In MSTR, SAP SAC, SAP Analysis, if you add a dataset to a report, then all objects on it are connected to each other by default. In Tableau this is not, the connection must be configured manually. This is probably more flexible, but for all of our dashboards this is a mandatory requirement for the elements – so this is an additional labor cost. Moreover, if you make related filters so that, for example, when filtering a region, the list of cities is limited only to the cities of this region, you will immediately receive consecutive queries to the database or extract, which noticeably slows down the dashboard.
- Feature Restrictions. Both over the extract and MORE THAN over the dataset from Live-connecta you can’t do bulk conversions. This can be done through the Tableau Prep, but this is an additional labor and another tool that needs to be studied and maintained. You, for example, cannot transpose data, make them join yourself. What closes through transformations on individual columns or fields that must be selected through case or if and this generates very complex SQL queries, in which the database spends most of the time compiling the query text. These instrument stiffnesses had to be solved at the storefront level, which leads to more complicated storage, additional loads and transformations.
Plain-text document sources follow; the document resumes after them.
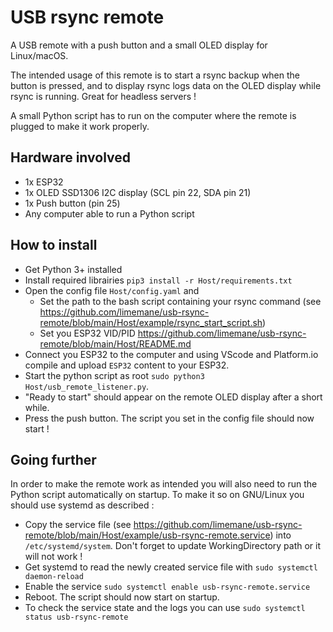 # USB rsync remote

A USB remote with a push button and a small OLED display for Linux/macOS.

The intended usage of this remote is to start a rsync backup when the button is pressed, and to display rsync logs data on the OLED display while rsync is running. Great for headless servers !

A small Python script has to run on the computer where the remote is plugged to make it work properly. 

## Hardware involved

- 1x ESP32
- 1x OLED SSD1306 I2C display (SCL pin 22, SDA pin 21)
- 1x Push button (pin 25)
- Any computer able to run a Python script

## How to install

- Get Python 3+ installed
- Install required librairies `pip3 install -r Host/requirements.txt`
- Open the config file `Host/config.yaml` and 
  - Set the path to the bash script containing your rsync command (see https://github.com/limemane/usb-rsync-remote/blob/main/Host/example/rsync_start_script.sh)
  - Set you ESP32 VID/PID https://github.com/limemane/usb-rsync-remote/blob/main/Host/README.md
- Connect you ESP32 to the computer and using VScode and Platform.io compile and upload `ESP32` content to your ESP32.
- Start the python script as root `sudo python3 Host/usb_remote_listener.py`.
- "Ready to start" should appear on the remote OLED display after a short while.
- Press the push button. The script you set in the config file should now start !

## Going further

In order to make the remote work as intended you will also need to run the Python script automatically on startup. To make it so on GNU/Linux you should use systemd as described :
- Copy the service file (see https://github.com/limemane/usb-rsync-remote/blob/main/Host/example/usb-rsync-remote.service) into `/etc/systemd/system`. Don't forget to update WorkingDirectory path or it will not work !
- Get systemd to read the newly created service file with `sudo systemctl daemon-reload`
- Enable the service `sudo systemctl enable usb-rsync-remote.service`
- Reboot. The script should now start on startup.
- To check the service state and the logs you can use `sudo systemctl status usb-rsync-remote`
We did not put an end to Tableau. But as a tool that can build industrial dashboards and a tool with which you can replace and digitalize the entire corporate reporting system of the company, Tableau is not considered.
Now we are actively developing a similar dashboard on another tool and in parallel we are trying to revise the architecture of the dashboard in Tableau in order to simplify it even more. If the community is interested, we’ll tell you about the results.
We are also waiting for your ideas or advice on how Tabeau can build fast dashboards over such large volumes of data, because we also have a website where there is much more data than in retail.